Оликея умело сложила костер. Я разглядывал ее, пока она бродила вокруг, собирая хворост, чтобы подкормить крохотное пламя, наклонялась раздуть огонь, а затем нарезала корни и чистила рыбу из корзинки Ликари. Неожиданно я осознал, что не могу сравнивать ее с гернийками. Она двигалась легко и уверенно, не замечая собственной наготы, как и сам мальчик-солдат. Как ни странно, он не испытывал к ней ни малейшего влечения. Возможно, я истратил слишком много его магии, и теперь он едва мог стоять, не говоря уже о том, чтобы заигрывать с женщиной. Я держался на краю потока его мыслей: он думал не о плотских утехах, а о еде, которую она готовила. Оценивал, насколько сумеет восстановить к ночи свои силы и как много магии ему придется сжечь, чтобы быстроходом перенести всех троих к народу.
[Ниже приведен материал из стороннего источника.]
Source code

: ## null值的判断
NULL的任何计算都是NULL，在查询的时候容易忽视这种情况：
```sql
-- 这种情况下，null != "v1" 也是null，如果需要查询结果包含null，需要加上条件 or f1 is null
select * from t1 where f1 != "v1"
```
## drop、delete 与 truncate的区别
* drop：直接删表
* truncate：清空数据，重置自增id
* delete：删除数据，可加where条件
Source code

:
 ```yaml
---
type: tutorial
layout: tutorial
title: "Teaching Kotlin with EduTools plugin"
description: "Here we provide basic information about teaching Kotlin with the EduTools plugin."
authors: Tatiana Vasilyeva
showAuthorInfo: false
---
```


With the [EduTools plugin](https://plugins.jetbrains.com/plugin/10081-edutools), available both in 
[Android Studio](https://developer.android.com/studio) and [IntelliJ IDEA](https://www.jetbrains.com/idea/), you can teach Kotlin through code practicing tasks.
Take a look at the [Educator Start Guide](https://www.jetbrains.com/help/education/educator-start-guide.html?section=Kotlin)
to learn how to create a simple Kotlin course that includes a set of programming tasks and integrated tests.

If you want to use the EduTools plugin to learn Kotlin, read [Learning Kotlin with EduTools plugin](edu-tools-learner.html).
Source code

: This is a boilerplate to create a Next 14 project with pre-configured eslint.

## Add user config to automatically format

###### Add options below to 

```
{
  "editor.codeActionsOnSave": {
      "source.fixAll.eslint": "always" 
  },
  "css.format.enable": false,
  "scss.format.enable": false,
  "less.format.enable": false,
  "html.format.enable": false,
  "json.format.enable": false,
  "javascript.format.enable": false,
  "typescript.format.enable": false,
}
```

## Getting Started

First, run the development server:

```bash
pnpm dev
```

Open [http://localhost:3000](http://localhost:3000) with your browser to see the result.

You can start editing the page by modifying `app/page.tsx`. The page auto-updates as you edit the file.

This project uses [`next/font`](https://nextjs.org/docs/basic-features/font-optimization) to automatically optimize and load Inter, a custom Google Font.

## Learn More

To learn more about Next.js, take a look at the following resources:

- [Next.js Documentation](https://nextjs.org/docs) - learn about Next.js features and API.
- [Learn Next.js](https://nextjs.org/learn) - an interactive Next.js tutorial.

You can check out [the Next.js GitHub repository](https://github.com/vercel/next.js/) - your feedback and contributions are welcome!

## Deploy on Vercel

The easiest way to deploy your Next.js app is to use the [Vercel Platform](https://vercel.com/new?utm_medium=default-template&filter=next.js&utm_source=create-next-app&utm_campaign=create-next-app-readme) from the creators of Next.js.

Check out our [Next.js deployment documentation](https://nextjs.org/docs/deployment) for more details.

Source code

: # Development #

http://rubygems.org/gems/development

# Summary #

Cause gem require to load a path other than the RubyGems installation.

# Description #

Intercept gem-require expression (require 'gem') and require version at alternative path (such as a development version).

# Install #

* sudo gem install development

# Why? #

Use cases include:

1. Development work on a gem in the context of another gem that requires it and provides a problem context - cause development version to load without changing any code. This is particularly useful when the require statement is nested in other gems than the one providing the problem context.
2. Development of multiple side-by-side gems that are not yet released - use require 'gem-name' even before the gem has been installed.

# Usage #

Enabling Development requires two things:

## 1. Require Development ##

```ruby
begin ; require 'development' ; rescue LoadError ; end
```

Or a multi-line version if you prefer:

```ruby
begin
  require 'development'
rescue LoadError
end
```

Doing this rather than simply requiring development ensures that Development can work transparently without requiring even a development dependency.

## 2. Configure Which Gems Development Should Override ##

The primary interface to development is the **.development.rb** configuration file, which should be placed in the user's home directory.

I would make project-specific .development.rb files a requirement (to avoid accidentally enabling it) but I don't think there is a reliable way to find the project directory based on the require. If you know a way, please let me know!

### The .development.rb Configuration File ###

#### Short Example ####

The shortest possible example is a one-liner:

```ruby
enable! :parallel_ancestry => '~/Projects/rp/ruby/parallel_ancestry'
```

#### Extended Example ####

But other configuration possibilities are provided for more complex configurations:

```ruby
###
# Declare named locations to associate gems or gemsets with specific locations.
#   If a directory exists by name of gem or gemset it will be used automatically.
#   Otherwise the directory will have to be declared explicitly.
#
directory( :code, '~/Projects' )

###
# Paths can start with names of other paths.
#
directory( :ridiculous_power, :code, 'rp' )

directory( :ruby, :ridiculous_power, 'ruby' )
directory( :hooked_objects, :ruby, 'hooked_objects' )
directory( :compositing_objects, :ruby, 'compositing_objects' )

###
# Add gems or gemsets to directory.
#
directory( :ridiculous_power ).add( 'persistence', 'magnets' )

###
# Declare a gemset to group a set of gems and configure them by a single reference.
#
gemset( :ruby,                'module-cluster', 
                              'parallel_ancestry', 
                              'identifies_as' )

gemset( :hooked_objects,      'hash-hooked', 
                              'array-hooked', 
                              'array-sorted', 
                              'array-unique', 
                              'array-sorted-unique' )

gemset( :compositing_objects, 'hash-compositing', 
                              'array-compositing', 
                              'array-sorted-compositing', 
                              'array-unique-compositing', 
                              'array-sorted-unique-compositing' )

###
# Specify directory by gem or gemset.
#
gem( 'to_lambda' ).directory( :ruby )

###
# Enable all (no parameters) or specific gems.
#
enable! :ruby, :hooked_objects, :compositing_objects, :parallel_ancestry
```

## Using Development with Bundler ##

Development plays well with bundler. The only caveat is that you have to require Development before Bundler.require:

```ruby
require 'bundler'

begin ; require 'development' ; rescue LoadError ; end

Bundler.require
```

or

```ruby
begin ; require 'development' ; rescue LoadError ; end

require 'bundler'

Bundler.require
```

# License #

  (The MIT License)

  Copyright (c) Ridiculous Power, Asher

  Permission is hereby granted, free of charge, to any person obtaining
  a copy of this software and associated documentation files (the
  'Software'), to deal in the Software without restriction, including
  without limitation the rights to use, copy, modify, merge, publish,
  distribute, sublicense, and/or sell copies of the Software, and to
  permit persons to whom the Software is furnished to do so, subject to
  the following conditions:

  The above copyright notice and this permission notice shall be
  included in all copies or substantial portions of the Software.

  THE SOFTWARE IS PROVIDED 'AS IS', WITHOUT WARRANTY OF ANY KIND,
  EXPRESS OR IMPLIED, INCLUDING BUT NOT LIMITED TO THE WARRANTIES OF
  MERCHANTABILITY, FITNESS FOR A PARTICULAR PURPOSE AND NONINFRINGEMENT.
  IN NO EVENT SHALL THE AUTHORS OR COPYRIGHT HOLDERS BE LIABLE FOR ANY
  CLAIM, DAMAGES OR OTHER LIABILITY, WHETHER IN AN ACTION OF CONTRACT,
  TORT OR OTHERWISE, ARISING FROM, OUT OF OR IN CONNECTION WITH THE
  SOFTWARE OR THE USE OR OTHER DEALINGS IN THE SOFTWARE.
Быстроход. Когда пользуешься им, кажется, будто идешь нормальным шагом, а на самом деле покрываешь куда большие расстояния. Маг может взять с собой и других людей — одного, двоих или даже троих, если он достаточно толст и силен. Но чтобы прибегнуть к магии, понадобится усилие, и выносливость — чтобы поддержать ее. Ему и так придется нелегко, а он еще и не желал сжигать то немногое, что ему удалось восстановить. Тем не менее ему придется. Он сказал, что сделает это, при Джодоли. Великий не отказывается от магического действия, если обещал его совершить. Иначе он полностью лишится уважения народа.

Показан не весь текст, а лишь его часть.